Interview: Laoye Jaiyeola
What reforms has the government instituted, and what more can it do to promote economic growth?
LAOYE JAIYEOLA: In 2015-17 we have seen the enactment of several reforms in the energy sector, which have led to increased efficiency and output. Stakeholders engaged themselves in the Niger Delta, which has stabilised the region; the cabinet has recently approved the National Gas Policy; the senate passed the Petroleum Industry Governance Bill, a subset of the Petroleum Industry Bill; government activities have become more transparent; and oil refineries have been revamped.
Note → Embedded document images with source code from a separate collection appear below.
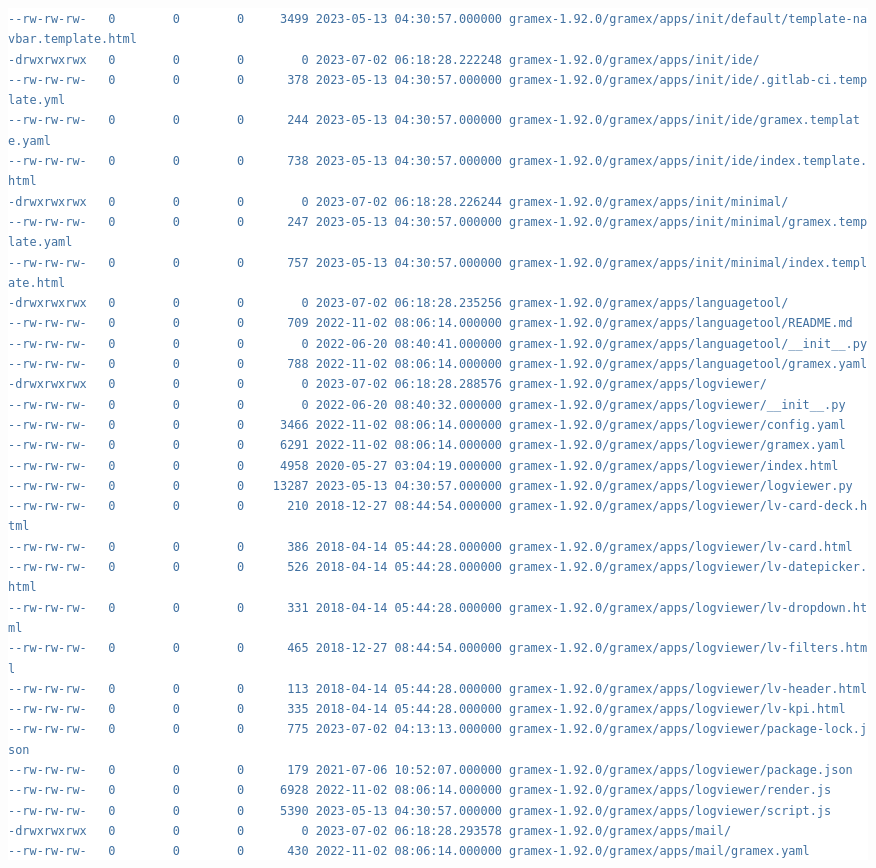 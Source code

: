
 ```diff
--rw-rw-rw-   0        0        0     3499 2023-05-13 04:30:57.000000 gramex-1.92.0/gramex/apps/init/default/template-navbar.template.html
-drwxrwxrwx   0        0        0        0 2023-07-02 06:18:28.222248 gramex-1.92.0/gramex/apps/init/ide/
--rw-rw-rw-   0        0        0      378 2023-05-13 04:30:57.000000 gramex-1.92.0/gramex/apps/init/ide/.gitlab-ci.template.yml
--rw-rw-rw-   0        0        0      244 2023-05-13 04:30:57.000000 gramex-1.92.0/gramex/apps/init/ide/gramex.template.yaml
--rw-rw-rw-   0        0        0      738 2023-05-13 04:30:57.000000 gramex-1.92.0/gramex/apps/init/ide/index.template.html
-drwxrwxrwx   0        0        0        0 2023-07-02 06:18:28.226244 gramex-1.92.0/gramex/apps/init/minimal/
--rw-rw-rw-   0        0        0      247 2023-05-13 04:30:57.000000 gramex-1.92.0/gramex/apps/init/minimal/gramex.template.yaml
--rw-rw-rw-   0        0        0      757 2023-05-13 04:30:57.000000 gramex-1.92.0/gramex/apps/init/minimal/index.template.html
-drwxrwxrwx   0        0        0        0 2023-07-02 06:18:28.235256 gramex-1.92.0/gramex/apps/languagetool/
--rw-rw-rw-   0        0        0      709 2022-11-02 08:06:14.000000 gramex-1.92.0/gramex/apps/languagetool/README.md
--rw-rw-rw-   0        0        0        0 2022-06-20 08:40:41.000000 gramex-1.92.0/gramex/apps/languagetool/__init__.py
--rw-rw-rw-   0        0        0      788 2022-11-02 08:06:14.000000 gramex-1.92.0/gramex/apps/languagetool/gramex.yaml
-drwxrwxrwx   0        0        0        0 2023-07-02 06:18:28.288576 gramex-1.92.0/gramex/apps/logviewer/
--rw-rw-rw-   0        0        0        0 2022-06-20 08:40:32.000000 gramex-1.92.0/gramex/apps/logviewer/__init__.py
--rw-rw-rw-   0        0        0     3466 2022-11-02 08:06:14.000000 gramex-1.92.0/gramex/apps/logviewer/config.yaml
--rw-rw-rw-   0        0        0     6291 2022-11-02 08:06:14.000000 gramex-1.92.0/gramex/apps/logviewer/gramex.yaml
--rw-rw-rw-   0        0        0     4958 2020-05-27 03:04:19.000000 gramex-1.92.0/gramex/apps/logviewer/index.html
--rw-rw-rw-   0        0        0    13287 2023-05-13 04:30:57.000000 gramex-1.92.0/gramex/apps/logviewer/logviewer.py
--rw-rw-rw-   0        0        0      210 2018-12-27 08:44:54.000000 gramex-1.92.0/gramex/apps/logviewer/lv-card-deck.html
--rw-rw-rw-   0        0        0      386 2018-04-14 05:44:28.000000 gramex-1.92.0/gramex/apps/logviewer/lv-card.html
--rw-rw-rw-   0        0        0      526 2018-04-14 05:44:28.000000 gramex-1.92.0/gramex/apps/logviewer/lv-datepicker.html
--rw-rw-rw-   0        0        0      331 2018-04-14 05:44:28.000000 gramex-1.92.0/gramex/apps/logviewer/lv-dropdown.html
--rw-rw-rw-   0        0        0      465 2018-12-27 08:44:54.000000 gramex-1.92.0/gramex/apps/logviewer/lv-filters.html
--rw-rw-rw-   0        0        0      113 2018-04-14 05:44:28.000000 gramex-1.92.0/gramex/apps/logviewer/lv-header.html
--rw-rw-rw-   0        0        0      335 2018-04-14 05:44:28.000000 gramex-1.92.0/gramex/apps/logviewer/lv-kpi.html
--rw-rw-rw-   0        0        0      775 2023-07-02 04:13:13.000000 gramex-1.92.0/gramex/apps/logviewer/package-lock.json
--rw-rw-rw-   0        0        0      179 2021-07-06 10:52:07.000000 gramex-1.92.0/gramex/apps/logviewer/package.json
--rw-rw-rw-   0        0        0     6928 2022-11-02 08:06:14.000000 gramex-1.92.0/gramex/apps/logviewer/render.js
--rw-rw-rw-   0        0        0     5390 2023-05-13 04:30:57.000000 gramex-1.92.0/gramex/apps/logviewer/script.js
-drwxrwxrwx   0        0        0        0 2023-07-02 06:18:28.293578 gramex-1.92.0/gramex/apps/mail/
--rw-rw-rw-   0        0        0      430 2022-11-02 08:06:14.000000 gramex-1.92.0/gramex/apps/mail/gramex.yaml
```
Some of these reforms have resulted in greater output of crude oil, which has increased from about 1.6m barrels per day (bpd) to more than 2m bpd. In addition, the annual amount of crude oil processed by the Nigerian National Petroleum Corporation’s refineries grew from 8m barrels in 2015 to 24m barrels in 2016, to 10m barrels in the first quarter of 2017. While these reforms are important to improve production in the sector, their impact is likely to be felt starting in the medium term.
We would also like the federal government to address our inadequate and deteriorating infrastructure, which is one of the greatest challenges facing Nigeria’s private sector. Despite many government-led initiatives, the poor condition of Nigerian roads and weak airport infrastructure are critical challenges that increase business costs and limit growth of the private sector.
How is the government diversifying the economy?
JAIYEOLA: While the government has created several initiatives to diversify the economy, such as the Zero Oil Plan, the Economic Recovery and Growth Plan, and others, we believe that much more needs to be done. In 2017 crude oil still accounts for more than 70% of government revenues and foreign exchange earnings. Many state governments still rely on proceeds from the federal account, and Nigeria’s manufacturing sector is still weak, contributing only 8% to GDP. Going forward, the government should prioritise key markets, such as manufacturing and agro-processing. These are critical in reducing Nigeria’s import demand for consumables and in providing much-needed foreign exchange through exports of finished and semi-finished goods.
How has the exchange rate affected the economy?
JAIYEOLA: Following the rise in crude oil prices as well as the increase in crude production, the exchange rate has stabilised. The gain in dollar inflows has enabled the Central Bank of Nigeria to intervene through dollar injection, thereby closing the exchange rate premium. This relative exchange rate stability has resulted in a declining inflation rate. At the same time, output in some sectors has improved, albeit marginally.
We need to keep gains in monetary policy management. Financial authorities must also curtail non-performing loans within the banking system, which have increased due to the economic recession. Fragility in the banking system creates huge economic and social risks, which we must address as a matter of urgency.
Which measures would encourage inclusive growth?
JAIYEOLA: The private sector is the country’s largest employer and therefore the engine for job creation. The government must remove bottlenecks in the business environment and support the private sector, while stakeholders must partake in planning, evaluation and execution of these government programmes.
The National Assembly Business Environment Roundtable (NASSBER) is an example of an effective partnership between the private and public sectors. NASSBER is a partnership between the National Assembly, the NESG, the Nigerian Bar Association ECONOMY on Business Law and the Department for International Development. Its job is to review, amend and repeal, when necessary, obsolete laws that hinder business. Since NASSBER’s institution, the National Assembly has passed several bills and unlocked huge opportunities for private sector investments and, therefore, job creation.